ABOUT THIS TASK:
Scan the data below. Pull out each line where "Aurora" occurs.

Source texts of formatted documents:
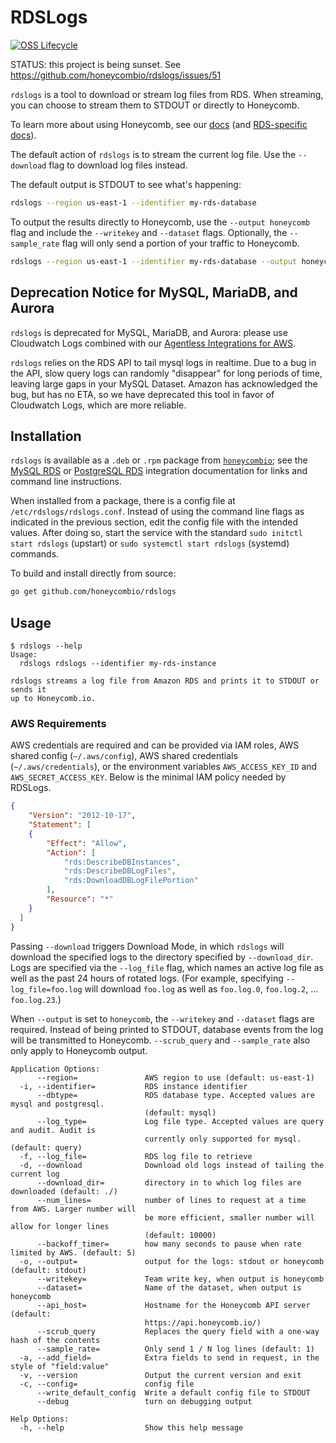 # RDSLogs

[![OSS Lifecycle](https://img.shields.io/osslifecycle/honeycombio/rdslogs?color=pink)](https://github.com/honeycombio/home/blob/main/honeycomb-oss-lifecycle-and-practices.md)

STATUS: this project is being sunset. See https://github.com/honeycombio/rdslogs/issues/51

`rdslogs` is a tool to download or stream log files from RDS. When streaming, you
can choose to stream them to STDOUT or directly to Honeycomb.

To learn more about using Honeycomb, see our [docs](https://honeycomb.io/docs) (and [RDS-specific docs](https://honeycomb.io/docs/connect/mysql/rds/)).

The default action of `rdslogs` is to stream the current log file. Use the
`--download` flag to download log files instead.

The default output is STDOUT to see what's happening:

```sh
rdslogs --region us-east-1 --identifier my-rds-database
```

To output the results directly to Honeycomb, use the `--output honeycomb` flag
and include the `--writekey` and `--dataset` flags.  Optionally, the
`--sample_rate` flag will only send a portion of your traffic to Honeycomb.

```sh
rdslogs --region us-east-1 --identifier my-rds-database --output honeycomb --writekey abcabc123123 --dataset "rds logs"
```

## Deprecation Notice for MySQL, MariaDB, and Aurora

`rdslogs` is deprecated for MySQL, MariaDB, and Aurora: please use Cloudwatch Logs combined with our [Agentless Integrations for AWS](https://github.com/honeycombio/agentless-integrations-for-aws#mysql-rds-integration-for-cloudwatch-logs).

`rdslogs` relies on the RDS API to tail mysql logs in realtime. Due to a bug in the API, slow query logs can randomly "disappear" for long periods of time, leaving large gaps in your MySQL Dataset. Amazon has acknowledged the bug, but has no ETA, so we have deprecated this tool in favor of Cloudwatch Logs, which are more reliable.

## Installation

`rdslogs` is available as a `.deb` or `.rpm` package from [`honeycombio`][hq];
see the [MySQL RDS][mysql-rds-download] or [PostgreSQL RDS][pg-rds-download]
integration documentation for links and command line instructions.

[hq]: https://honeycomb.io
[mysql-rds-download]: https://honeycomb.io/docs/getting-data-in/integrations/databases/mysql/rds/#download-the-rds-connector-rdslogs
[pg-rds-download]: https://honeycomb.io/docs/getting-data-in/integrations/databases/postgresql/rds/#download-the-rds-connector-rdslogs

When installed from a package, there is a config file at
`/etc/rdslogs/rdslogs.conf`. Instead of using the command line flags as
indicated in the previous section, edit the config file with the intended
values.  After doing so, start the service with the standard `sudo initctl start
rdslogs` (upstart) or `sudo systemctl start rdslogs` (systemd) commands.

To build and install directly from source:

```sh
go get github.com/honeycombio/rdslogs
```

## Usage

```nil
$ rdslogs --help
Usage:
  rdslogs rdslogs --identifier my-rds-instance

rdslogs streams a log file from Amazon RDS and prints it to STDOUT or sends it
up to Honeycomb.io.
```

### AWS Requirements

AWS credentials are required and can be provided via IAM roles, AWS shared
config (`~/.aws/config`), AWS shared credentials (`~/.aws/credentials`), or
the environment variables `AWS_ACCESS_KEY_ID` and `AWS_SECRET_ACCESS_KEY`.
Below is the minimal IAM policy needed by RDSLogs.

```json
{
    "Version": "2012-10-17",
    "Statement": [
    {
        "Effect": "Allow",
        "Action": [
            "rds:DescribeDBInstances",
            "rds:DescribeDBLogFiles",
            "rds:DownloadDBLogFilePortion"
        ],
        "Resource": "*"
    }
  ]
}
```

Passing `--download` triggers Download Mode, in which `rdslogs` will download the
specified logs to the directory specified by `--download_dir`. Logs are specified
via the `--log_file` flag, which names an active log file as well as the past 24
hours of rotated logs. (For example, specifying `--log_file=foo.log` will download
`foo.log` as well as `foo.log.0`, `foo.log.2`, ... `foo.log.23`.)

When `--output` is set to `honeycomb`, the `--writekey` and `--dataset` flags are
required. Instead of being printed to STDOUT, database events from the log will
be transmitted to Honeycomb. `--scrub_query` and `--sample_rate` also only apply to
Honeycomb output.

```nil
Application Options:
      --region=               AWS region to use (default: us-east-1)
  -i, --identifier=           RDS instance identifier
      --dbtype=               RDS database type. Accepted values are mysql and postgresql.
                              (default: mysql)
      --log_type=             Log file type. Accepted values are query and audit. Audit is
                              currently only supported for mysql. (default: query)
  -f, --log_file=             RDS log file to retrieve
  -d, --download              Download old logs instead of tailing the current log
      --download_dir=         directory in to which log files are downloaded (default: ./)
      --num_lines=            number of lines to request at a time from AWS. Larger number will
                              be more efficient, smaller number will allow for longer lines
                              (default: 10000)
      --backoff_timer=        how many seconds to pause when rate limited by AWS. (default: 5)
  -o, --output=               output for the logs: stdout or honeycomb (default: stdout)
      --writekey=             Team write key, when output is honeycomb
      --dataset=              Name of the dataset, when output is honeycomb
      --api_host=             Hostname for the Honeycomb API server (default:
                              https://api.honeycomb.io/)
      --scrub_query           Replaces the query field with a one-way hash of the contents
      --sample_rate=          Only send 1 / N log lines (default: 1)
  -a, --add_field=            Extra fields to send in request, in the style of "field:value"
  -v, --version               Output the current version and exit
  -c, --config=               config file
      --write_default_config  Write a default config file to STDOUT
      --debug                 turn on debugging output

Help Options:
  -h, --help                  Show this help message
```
==
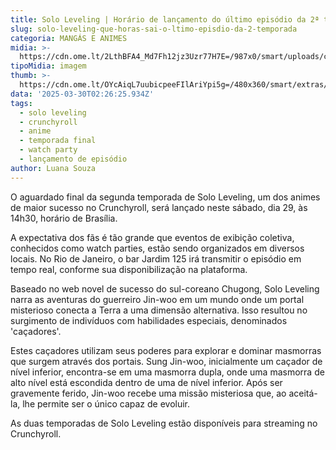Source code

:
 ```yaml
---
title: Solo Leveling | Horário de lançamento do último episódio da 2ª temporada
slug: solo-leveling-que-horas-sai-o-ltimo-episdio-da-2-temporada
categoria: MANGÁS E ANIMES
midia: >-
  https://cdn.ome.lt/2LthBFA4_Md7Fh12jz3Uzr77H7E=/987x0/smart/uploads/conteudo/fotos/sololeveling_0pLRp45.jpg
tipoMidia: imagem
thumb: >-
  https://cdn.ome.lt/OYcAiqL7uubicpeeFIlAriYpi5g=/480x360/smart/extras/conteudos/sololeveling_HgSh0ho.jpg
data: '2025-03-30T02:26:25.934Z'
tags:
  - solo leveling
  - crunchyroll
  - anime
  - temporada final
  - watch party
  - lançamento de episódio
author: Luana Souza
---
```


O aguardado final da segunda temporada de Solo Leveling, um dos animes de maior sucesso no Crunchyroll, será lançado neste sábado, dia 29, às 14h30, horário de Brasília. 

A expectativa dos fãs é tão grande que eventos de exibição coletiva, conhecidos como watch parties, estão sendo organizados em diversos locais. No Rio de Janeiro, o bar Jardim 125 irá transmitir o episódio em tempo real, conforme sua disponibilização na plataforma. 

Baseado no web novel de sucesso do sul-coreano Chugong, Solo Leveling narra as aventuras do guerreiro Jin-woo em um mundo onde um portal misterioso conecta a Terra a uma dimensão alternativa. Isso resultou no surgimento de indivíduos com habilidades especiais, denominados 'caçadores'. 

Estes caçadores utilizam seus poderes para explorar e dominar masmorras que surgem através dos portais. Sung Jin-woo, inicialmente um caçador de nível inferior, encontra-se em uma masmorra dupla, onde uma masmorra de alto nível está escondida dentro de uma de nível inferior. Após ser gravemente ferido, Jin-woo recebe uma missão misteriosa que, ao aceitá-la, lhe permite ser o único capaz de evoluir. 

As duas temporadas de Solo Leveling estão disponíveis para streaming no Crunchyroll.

REPLY TO THE TASK:
## Deprecation Notice for MySQL, MariaDB, and Aurora
`rdslogs` is deprecated for MySQL, MariaDB, and Aurora: please use Cloudwatch Logs combined with our [Agentless Integrations for AWS](https://github.com/honeycombio/agentless-integrations-for-aws#mysql-rds-integration-for-cloudwatch-logs).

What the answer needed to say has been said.